---
name: rof-data-analysis
description: Use when auditing Review of Finance empirical or theoretical analysis: sample construction, identification, asset-pricing tests, corporate-finance variables, robustness, code reproducibility, and evidence that can satisfy top-three-finance-journal standards.
---

# Review of Finance Data Analysis

Use this when the finance result is not yet credible enough for RoF. Reopen the current
author guidelines and code-sharing policy before final submission.

## Audit

- Map every finance claim to a table, figure, model result, identification test, or
  robustness check.
- For empirical work, document sample construction, variable definitions, filters, winsorizing
  or trimming, identifiers, timing, and economic magnitudes.
- For theory work, connect assumptions to equilibrium, comparative statics, or pricing
  implications that a broad finance audience can evaluate.
- Use strong benchmarks: standard asset-pricing factors, corporate-finance controls, market
  microstructure alternatives, or banking/household-finance baselines as relevant.
- Prepare code and data documentation early; RoF publication is conditional on receiving
  replication programs when the policy applies.

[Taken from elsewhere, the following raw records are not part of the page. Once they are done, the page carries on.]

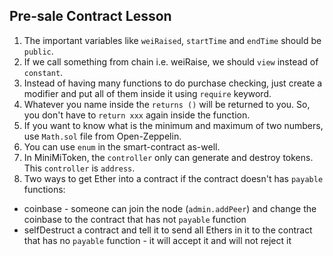 ## Pre-sale Contract Lesson

1. The important variables like `weiRaised`, `startTime` and `endTime` should be `public`.
2. If we call something from chain i.e. weiRaise, we should `view` instead of `constant`.
3. Instead of having many functions to do purchase checking, just create a modifier and put all of them inside it using `require` keyword.
4. Whatever you name inside the `returns ()` will be returned to you. So, you don't have to `return xxx` again inside the function.
5. If you want to know what is the minimum and maximum of two numbers, use `Math.sol` file from Open-Zeppelin.
6. You can use `enum` in the smart-contract as-well.
7. In MiniMiToken, the `controller` only can generate and destroy tokens. This `controller` is `address`.
8. Two ways to get Ether into a contract if the contract doesn't has `payable` functions:

- coinbase - someone can join the node (`admin.addPeer`) and change the coinbase to the contract that has not `payable` function
- selfDestruct a contract and tell it to send all Ethers in it to the contract that has no `payable` function - it will accept it and will not reject it
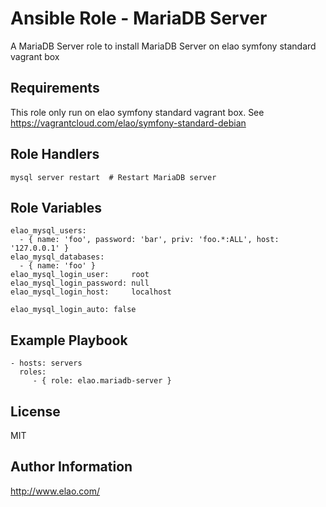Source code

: Ansible Role - MariaDB Server
=============================

A MariaDB Server role to install MariaDB Server on elao symfony standard vagrant box


Requirements
------------

This role only run on elao symfony standard vagrant box. See https://vagrantcloud.com/elao/symfony-standard-debian


Role Handlers
-------------

    mysql server restart  # Restart MariaDB server


Role Variables
--------------

    elao_mysql_users:
      - { name: 'foo', password: 'bar', priv: 'foo.*:ALL', host: '127.0.0.1' }
    elao_mysql_databases:
      - { name: 'foo' }
    elao_mysql_login_user:     root
    elao_mysql_login_password: null
    elao_mysql_login_host:     localhost

    elao_mysql_login_auto: false


Example Playbook
----------------

    - hosts: servers
      roles:
         - { role: elao.mariadb-server }


License
-------

MIT


Author Information
------------------

http://www.elao.com/
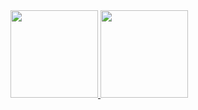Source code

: <div>
<a href="https://github.com/renkien">
<img loading="lazy" height="140em" src="https://github-readme-stats.vercel.app/api/top-langs/?username=renkien&layout=donut-vertical&langs_count=7&theme=neon"/>
<img loading="lazy" height="140em" src="https://github-readme-stats.vercel.app/api?username=renkien&show_icons=true&theme=neon&include_all_commits=true&count_private=true"/>
</div>
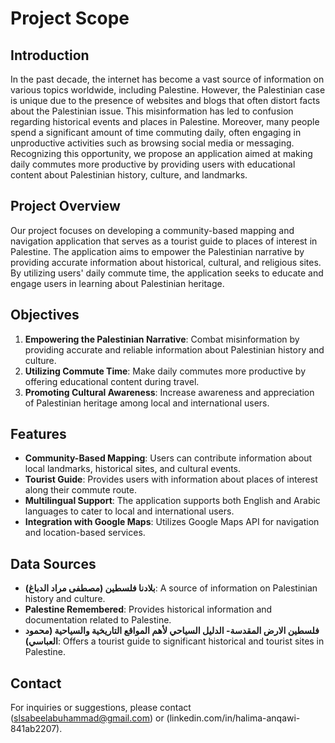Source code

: # Project Scope

## Introduction
In the past decade, the internet has become a vast source of information on various topics worldwide, including Palestine. However, the Palestinian case is unique due to the presence of websites and blogs that often distort facts about the Palestinian issue. This misinformation has led to confusion regarding historical events and places in Palestine. Moreover, many people spend a significant amount of time commuting daily, often engaging in unproductive activities such as browsing social media or messaging. Recognizing this opportunity, we propose an application aimed at making daily commutes more productive by providing users with educational content about Palestinian history, culture, and landmarks.

## Project Overview
Our project focuses on developing a community-based mapping and navigation application that serves as a tourist guide to places of interest in Palestine. The application aims to empower the Palestinian narrative by providing accurate information about historical, cultural, and religious sites. By utilizing users' daily commute time, the application seeks to educate and engage users in learning about Palestinian heritage.

## Objectives
1. **Empowering the Palestinian Narrative**: Combat misinformation by providing accurate and reliable information about Palestinian history and culture.
2. **Utilizing Commute Time**: Make daily commutes more productive by offering educational content during travel.
3. **Promoting Cultural Awareness**: Increase awareness and appreciation of Palestinian heritage among local and international users.

## Features
- **Community-Based Mapping**: Users can contribute information about local landmarks, historical sites, and cultural events.
- **Tourist Guide**: Provides users with information about places of interest along their commute route.
- **Multilingual Support**: The application supports both English and Arabic languages to cater to local and international users.
- **Integration with Google Maps**: Utilizes Google Maps API for navigation and location-based services.

## Data Sources
- **بلادنا فلسطين (مصطفى مراد الدباغ)**: A source of information on Palestinian history and culture.
- **Palestine Remembered**: Provides historical information and documentation related to Palestine.
- **فلسطين الارض المقدسة- الدليل السياحي لأهم المواقع التاريخية والسياحية (محمود العباسي)**: Offers a tourist guide to significant historical and tourist sites in Palestine.


## Contact
For inquiries or suggestions, please contact (slsabeelabuhammad@gmail.com) or (linkedin.com/in/halima-anqawi-841ab2207).
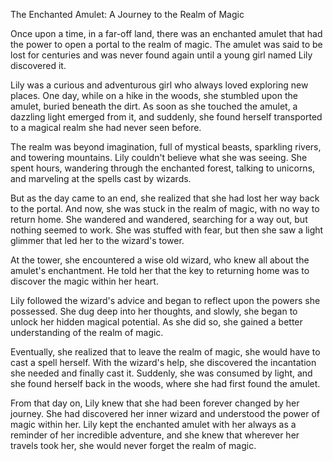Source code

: The Enchanted Amulet: A Journey to the Realm of Magic

Once upon a time, in a far-off land, there was an enchanted amulet that had the power to open a portal to the realm of magic. The amulet was said to be lost for centuries and was never found again until a young girl named Lily discovered it.

Lily was a curious and adventurous girl who always loved exploring new places. One day, while on a hike in the woods, she stumbled upon the amulet, buried beneath the dirt. As soon as she touched the amulet, a dazzling light emerged from it, and suddenly, she found herself transported to a magical realm she had never seen before.

The realm was beyond imagination, full of mystical beasts, sparkling rivers, and towering mountains. Lily couldn't believe what she was seeing. She spent hours, wandering through the enchanted forest, talking to unicorns, and marveling at the spells cast by wizards.

But as the day came to an end, she realized that she had lost her way back to the portal. And now, she was stuck in the realm of magic, with no way to return home. She wandered and wandered, searching for a way out, but nothing seemed to work. She was stuffed with fear, but then she saw a light glimmer that led her to the wizard's tower.

At the tower, she encountered a wise old wizard, who knew all about the amulet's enchantment. He told her that the key to returning home was to discover the magic within her heart.

Lily followed the wizard's advice and began to reflect upon the powers she possessed. She dug deep into her thoughts, and slowly, she began to unlock her hidden magical potential. As she did so, she gained a better understanding of the realm of magic.

Eventually, she realized that to leave the realm of magic, she would have to cast a spell herself. With the wizard's help, she discovered the incantation she needed and finally cast it. Suddenly, she was consumed by light, and she found herself back in the woods, where she had first found the amulet.

From that day on, Lily knew that she had been forever changed by her journey. She had discovered her inner wizard and understood the power of magic within her. Lily kept the enchanted amulet with her always as a reminder of her incredible adventure, and she knew that wherever her travels took her, she would never forget the realm of magic.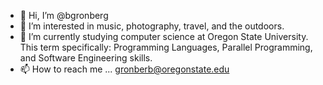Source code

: - 👋 Hi, I’m @bgronberg
- 👀 I’m interested in music, photography, travel, and the outdoors. 
- 🌱 I’m currently studying computer science at Oregon State University. This term specifically: Programming Languages, Parallel Programming, and Software Engineering skills. 
- 📫 How to reach me ... gronberb@oregonstate.edu

<!---
bgronberg/bgronberg is a ✨ special ✨ repository because its `README.md` (this file) appears on your GitHub profile.
You can click the Preview link to take a look at your changes.
--->
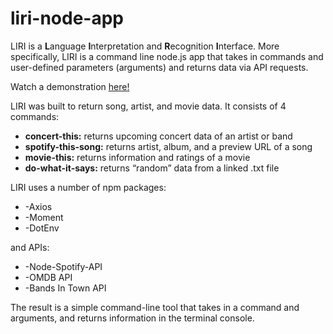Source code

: # liri-node-app

LIRI is a **L**anguage **I**nterpretation and **R**ecognition **I**nterface.  More specifically, LIRI is a command line node.js app that takes in commands and user-defined parameters (arguments) and returns data via API requests.

Watch a demonstration [here!](https://www.youtube.com/watch?v=Xxd5pmUV1eA&feature=youtu.be&ab_channel=S1191669)

LIRI was built to return song, artist, and movie data.  It consists of 4 commands:

* **concert-this:** returns upcoming concert data of an artist or band
* **spotify-this-song:** returns artist, album, and a preview URL of a song
* **movie-this:** returns information and ratings of a movie
* **do-what-it-says:** returns “random” data from a linked .txt file

LIRI uses a number of npm packages:
* -Axios
* -Moment 
* -DotEnv

and APIs:
* -Node-Spotify-API
* -OMDB API
* -Bands In Town API

The result is a simple command-line tool that takes in a command and arguments, and returns information in the terminal console.  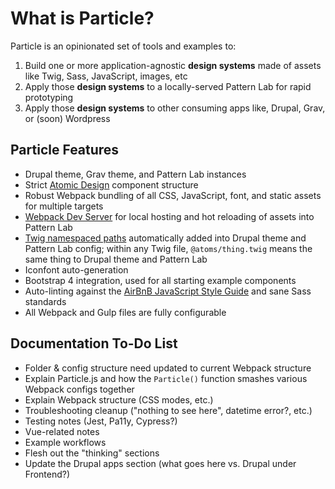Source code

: # What is Particle?

Particle is an opinionated set of tools and examples to:

1. Build one or more application-agnostic **design systems** made of assets like Twig, Sass, JavaScript, images, etc
2. Apply those **design systems** to a locally-served Pattern Lab for rapid prototyping
3. Apply those **design systems** to other consuming apps like, Drupal, Grav, or \(soon\) Wordpress

## Particle Features

- Drupal theme, Grav theme, and Pattern Lab instances
- Strict [Atomic Design](http://atomicdesign.bradfrost.com/) component structure
- Robust Webpack bundling of all CSS, JavaScript, font, and static assets for multiple targets
- [Webpack Dev Server](https://github.com/webpack/webpack-dev-server) for local hosting and hot reloading of assets into Pattern Lab
- [Twig namespaced paths](https://symfony.com/doc/current/templating/namespaced_paths.html) automatically added into Drupal theme and Pattern Lab config; within any Twig file, `@atoms/thing.twig` means the same thing to Drupal theme and Pattern Lab
- Iconfont auto-generation
- Bootstrap 4 integration, used for all starting example components
- Auto-linting against the [AirBnB JavaScript Style Guide](https://github.com/airbnb/javascript) and sane Sass standards
- All Webpack and Gulp files are fully configurable

## Documentation To-Do List

- Folder & config structure need updated to current Webpack structure
- Explain Particle.js and how the `Particle()` function smashes various Webpack configs together
- Explain Webpack structure \(CSS modes, etc.\)
- Troubleshooting cleanup \("nothing to see here", datetime error?, etc.\)
- Testing notes \(Jest, Pa11y, Cypress?\)
- Vue-related notes
- Example workflows
- Flesh out the "thinking" sections
- Update the Drupal apps section \(what goes here vs. Drupal under Frontend?\)
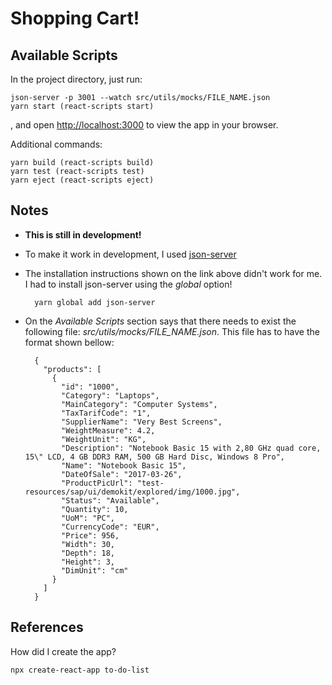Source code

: # Shopping Cart!

## Available Scripts

In the project directory, just run:
    
    json-server -p 3001 --watch src/utils/mocks/FILE_NAME.json
    yarn start (react-scripts start)
    
, and open [http://localhost:3000](http://localhost:3000) to view the app in your browser.
    
Additional commands:

    yarn build (react-scripts build)
    yarn test (react-scripts test)
    yarn eject (react-scripts eject)

## Notes

* **This is still in development!**
* To make it work in development, I used [json-server](https://github.com/typicode/json-server)
* The installation instructions shown on the link above didn't work for me. I had to install json-server using the _global_ option!
        
        yarn global add json-server

* On the _Available Scripts_ section says that there needs to exist the following file: _src/utils/mocks/FILE_NAME.json_. This file has to have the format shown bellow:

        {
          "products": [
            {
              "id": "1000",
              "Category": "Laptops",
              "MainCategory": "Computer Systems",
              "TaxTarifCode": "1",
              "SupplierName": "Very Best Screens",
              "WeightMeasure": 4.2,
              "WeightUnit": "KG",
              "Description": "Notebook Basic 15 with 2,80 GHz quad core, 15\" LCD, 4 GB DDR3 RAM, 500 GB Hard Disc, Windows 8 Pro",
              "Name": "Notebook Basic 15",
              "DateOfSale": "2017-03-26",
              "ProductPicUrl": "test-resources/sap/ui/demokit/explored/img/1000.jpg",
              "Status": "Available",
              "Quantity": 10,
              "UoM": "PC",
              "CurrencyCode": "EUR",
              "Price": 956,
              "Width": 30,
              "Depth": 18,
              "Height": 3,
              "DimUnit": "cm"
            }
          ]
        }

## References

How did I create the app?

    npx create-react-app to-do-list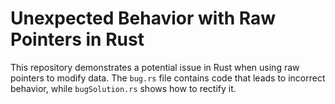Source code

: # Unexpected Behavior with Raw Pointers in Rust

This repository demonstrates a potential issue in Rust when using raw pointers to modify data. The `bug.rs` file contains code that leads to incorrect behavior, while `bugSolution.rs` shows how to rectify it.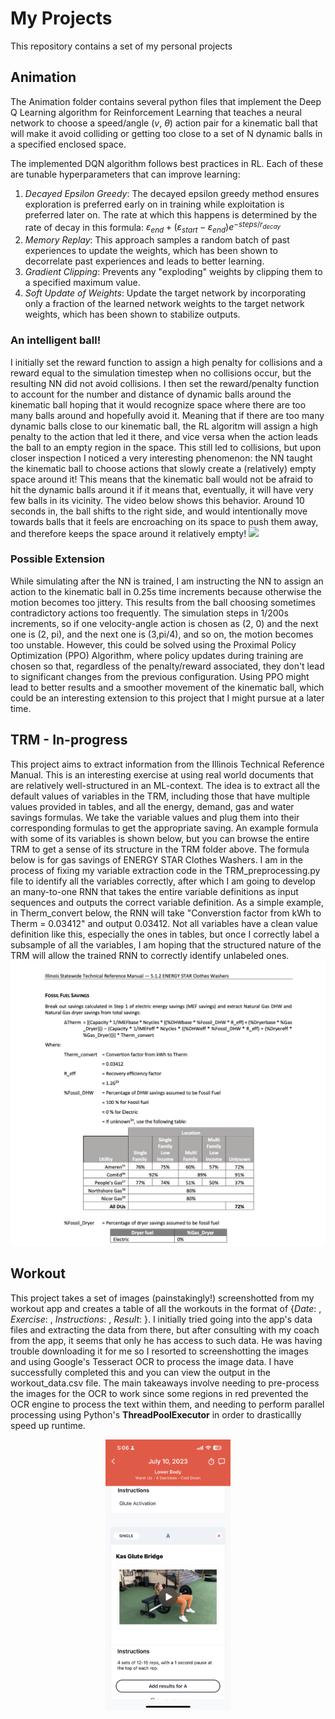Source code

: # My Projects
This repository contains a set of my personal projects

## Animation
The Animation folder contains several python files that implement the Deep Q Learning algorithm for Reinforcement Learning that teaches a neural network to choose a speed/angle ($v$, $\theta$) action pair for a kinematic ball that will make it avoid colliding or getting too close to a set of N dynamic balls in a specified enclosed space.

The implemented DQN algorithm follows best practices in RL. Each of these are tunable hyperparameters that can improve learning:
1. _Decayed Epsilon Greedy_: The decayed epsilon greedy method ensures exploration is preferred early on in training while exploitation is preferred later on. The rate at which this happens is determined by the rate of decay in this formula: $\varepsilon_{end} + (\varepsilon_{start} - \varepsilon_{end})e^{-steps/r_{decay}}$
2. _Memory Replay_: This approach samples a random batch of past experiences to update the weights, which has been shown to decorrelate past experiences and leads to better learning.
3. _Gradient Clipping_: Prevents any "exploding" weights by clipping them to a specified maximum value.
4. _Soft Update of Weights_: Update the target network by incorporating only a fraction of the learned network weights to the target network weights, which has been shown to stabilize outputs.

### An intelligent ball!
I initially set the reward function to assign a high penalty for collisions and a reward equal to the simulation timestep when no collisions occur, but the resulting NN did not avoid collisions. I then set the reward/penalty function to account for the number and distance of dynamic balls around the kinematic ball hoping that it would recognize space where there are too many balls around and hopefully avoid it. Meaning that if there are too many dynamic balls close to our kinematic ball, the RL algoritm will assign a high penalty to the action that led it there, and vice versa when the action leads the ball to an empty region in the space. This still led to collisions, but upon closer inspection I noticed a very interesting phenomenon: the NN taught the kinematic ball to choose actions that slowly create a (relatively) empty space around it! This means that the kinematic ball would not be afraid to hit the dynamic balls around it if it means that, eventually, it will have very few balls in its vicinity. The video below shows this behavior. Around 10 seconds in, the ball shifts to the right side, and would intentionally move towards balls that it feels are encroaching on its space to push them away, and therefore keeps the space around it relatively empty!
![](https://github.com/alaa-qarooni/MyProjects/blob/main/Animation/video.gif)

### Possible Extension
While simulating after the NN is trained, I am instructing the NN to assign an action to the kinematic ball in 0.25s time increments because otherwise the motion becomes
too jittery. This results from the ball choosing sometimes contradictory actions too frequently. The simulation steps in 1/200s increments, so if one velocity-angle action is chosen as (2, 0) and the next one is (2, pi), and the next one is (3,pi/4), and so on, the motion becomes too unstable. However, this could be solved using the Proximal Policy Optimization (PPO) Algorithm, where policy updates during training are chosen so that, regardless of the penalty/reward associated, they don't lead to significant changes from the previous configuration. Using PPO might lead to better results and a smoother movement of the kinematic ball, which could be an interesting extension to this project that I might pursue at a later time.

## TRM - In-progress
This project aims to extract information from the Illinois Technical Reference Manual. This is an interesting exercise at using real world documents that are
relatively well-structured in an ML-context. The idea is to extract all the default values of variables in the TRM, including those that have multiple values
provided in tables, and all the energy, demand, gas and water savings formulas. We take the variable values and plug them into their corresponding formulas to get the
appropriate saving. An example formula with some of its variables is shown below, but you can browse the entire TRM to get a sense of its structure in the TRM folder above. The formula below is for gas savings of ENERGY STAR Clothes Washers. I am in the process of fixing my variable extraction code in the TRM_preprocessing.py file
to identify all the variables correctly, after which I am going to develop an many-to-one RNN that takes the entire variable definitions as input sequences and outputs
the correct variable definition. As a simple example, in Therm_convert below, the RNN will take "Converstion factor from kWh to Therm = 0.03412" and output 0.03412. Not
all variables have a clean value definition like this, especially the ones in tables, but once I correctly label a subsample of all the variables, I am hoping that the structured nature of the TRM will allow the trained RNN to correctly identify unlabeled ones.
![](https://github.com/alaa-qarooni/MyProjects/blob/main/TRM/example.png)

## Workout
This project takes a set of images (painstakingly!) screenshotted from my workout app and creates a table of all the workouts in the format of {_Date_: , _Exercise_: , _Instructions_: , _Result_: }. I initially tried going into the app's data files and extracting the data from there, but after consulting with my coach from the app, it seems that only he has access to such data. He was having trouble downloading it for me so I resorted to screenshotting the images and using Google's Tesseract OCR to process the image data. I have successfully completed this and you can view the output in the workout_data.csv file. The main takeaways involve needing to pre-process the images for the OCR to work since some regions in red prevented the OCR engine to process the text within them, and needing to perform parallel processing using Python's **ThreadPoolExecutor** in order to drasticallly speed up runtime.
<div align="center">
    <img src="https://github.com/alaa-qarooni/MyProjects/blob/main/Workout/images/IMG_0228.PNG" alt="drawing" width="200"/>
</div>
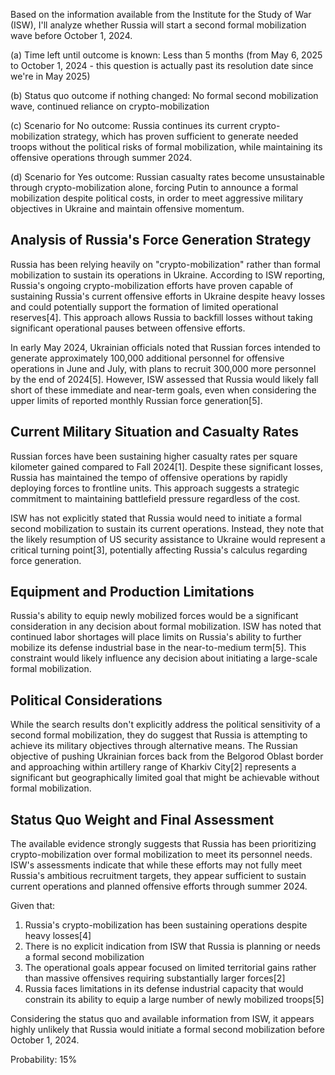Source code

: Based on the information available from the Institute for the Study of War (ISW), I'll analyze whether Russia will start a second formal mobilization wave before October 1, 2024.

(a) Time left until outcome is known: Less than 5 months (from May 6, 2025 to October 1, 2024 - this question is actually past its resolution date since we're in May 2025)

(b) Status quo outcome if nothing changed: No formal second mobilization wave, continued reliance on crypto-mobilization

(c) Scenario for No outcome: Russia continues its current crypto-mobilization strategy, which has proven sufficient to generate needed troops without the political risks of formal mobilization, while maintaining its offensive operations through summer 2024.

(d) Scenario for Yes outcome: Russian casualty rates become unsustainable through crypto-mobilization alone, forcing Putin to announce a formal mobilization despite political costs, in order to meet aggressive military objectives in Ukraine and maintain offensive momentum.

## Analysis of Russia's Force Generation Strategy

Russia has been relying heavily on "crypto-mobilization" rather than formal mobilization to sustain its operations in Ukraine. According to ISW reporting, Russia's ongoing crypto-mobilization efforts have proven capable of sustaining Russia's current offensive efforts in Ukraine despite heavy losses and could potentially support the formation of limited operational reserves[4]. This approach allows Russia to backfill losses without taking significant operational pauses between offensive efforts.

In early May 2024, Ukrainian officials noted that Russian forces intended to generate approximately 100,000 additional personnel for offensive operations in June and July, with plans to recruit 300,000 more personnel by the end of 2024[5]. However, ISW assessed that Russia would likely fall short of these immediate and near-term goals, even when considering the upper limits of reported monthly Russian force generation[5].

## Current Military Situation and Casualty Rates

Russian forces have been sustaining higher casualty rates per square kilometer gained compared to Fall 2024[1]. Despite these significant losses, Russia has maintained the tempo of offensive operations by rapidly deploying forces to frontline units. This approach suggests a strategic commitment to maintaining battlefield pressure regardless of the cost.

ISW has not explicitly stated that Russia would need to initiate a formal second mobilization to sustain its current operations. Instead, they note that the likely resumption of US security assistance to Ukraine would represent a critical turning point[3], potentially affecting Russia's calculus regarding force generation.

## Equipment and Production Limitations

Russia's ability to equip newly mobilized forces would be a significant consideration in any decision about formal mobilization. ISW has noted that continued labor shortages will place limits on Russia's ability to further mobilize its defense industrial base in the near-to-medium term[5]. This constraint would likely influence any decision about initiating a large-scale formal mobilization.

## Political Considerations

While the search results don't explicitly address the political sensitivity of a second formal mobilization, they do suggest that Russia is attempting to achieve its military objectives through alternative means. The Russian objective of pushing Ukrainian forces back from the Belgorod Oblast border and approaching within artillery range of Kharkiv City[2] represents a significant but geographically limited goal that might be achievable without formal mobilization.

## Status Quo Weight and Final Assessment

The available evidence strongly suggests that Russia has been prioritizing crypto-mobilization over formal mobilization to meet its personnel needs. ISW's assessments indicate that while these efforts may not fully meet Russia's ambitious recruitment targets, they appear sufficient to sustain current operations and planned offensive efforts through summer 2024.

Given that:
1. Russia's crypto-mobilization has been sustaining operations despite heavy losses[4]
2. There is no explicit indication from ISW that Russia is planning or needs a formal second mobilization
3. The operational goals appear focused on limited territorial gains rather than massive offensives requiring substantially larger forces[2]
4. Russia faces limitations in its defense industrial capacity that would constrain its ability to equip a large number of newly mobilized troops[5]

Considering the status quo and available information from ISW, it appears highly unlikely that Russia would initiate a formal second mobilization before October 1, 2024.

Probability: 15%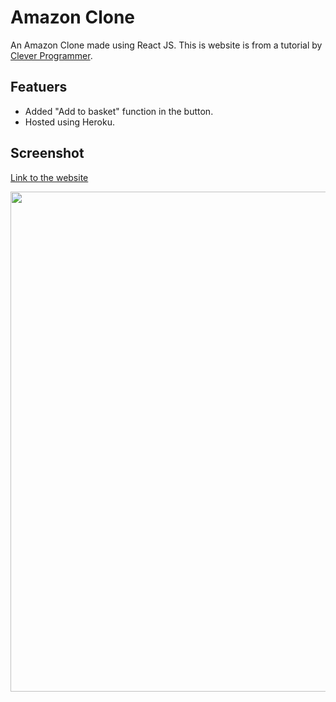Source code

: # Amazon Clone
An Amazon Clone made using React JS. This is website is from a tutorial by [Clever Programmer](https://www.youtube.com/watch?v=RDV3Z1KCBvo).



## Featuers
- Added "Add to basket" function in the button.
- Hosted using Heroku.

## Screenshot
[Link to the website](https://amazon-webapp21.herokuapp.com/)

<img src="https://github.com/Sooryasanand/AmazonClone-React-Web/blob/main/Demo/Amazon%20Screenshot%201.png" width="800" height="=600">
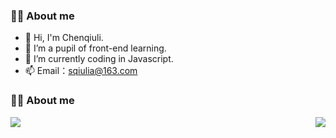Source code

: <!-- ### Hi there 👋 -->

<!--
**chenqiuli/chenqiuli** is a ✨ _special_ ✨ repository because its `README.md` (this file) appears on your GitHub profile.

Here are some ideas to get you started:

- 🔭 I’m currently working on ...
- 🌱 I’m currently learning ...
- 👯 I’m looking to collaborate on ...
- 🤔 I’m looking for help with ...
- 💬 Ask me about ...
- 📫 How to reach me: ...
- 😄 Pronouns: ...
- ⚡ Fun fact: ...
-->

### 👨‍🚒 About me

- 👋 Hi, I'm Chenqiuli.
- 🌱 I’m a pupil of front-end learning.
- 🤔 I’m currently coding in Javascript.
- 📫 Email：sqiulia@163.com

### 👨‍🚒 About me

<img align="left" src="https://github-readme-stats.vercel.app/api?username=chenqiuli&show_icons=true&hide_border=true">
<img align="right" src="https://github-readme-stats.vercel.app/api/top-langs/?username=chenqiuli&hide_border=true">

## Finance-result stress test

For each headline result, record:

```text
Result | Economic magnitude | Identification/model threat | Benchmark | Replication file
```

Then ask whether the claim would survive a top-three-finance referee:

- Does the magnitude matter economically, not only statistically?
- Is the benchmark the right one for asset pricing, corporate finance, banking, household finance, or
  market microstructure?
- Are timing, sample filters, and variable construction strong enough to rule out mechanical effects?
- For theory, do assumptions generate finance implications rather than only mathematical existence?
- Can the code package reproduce the exact result and the robustness check that protects it?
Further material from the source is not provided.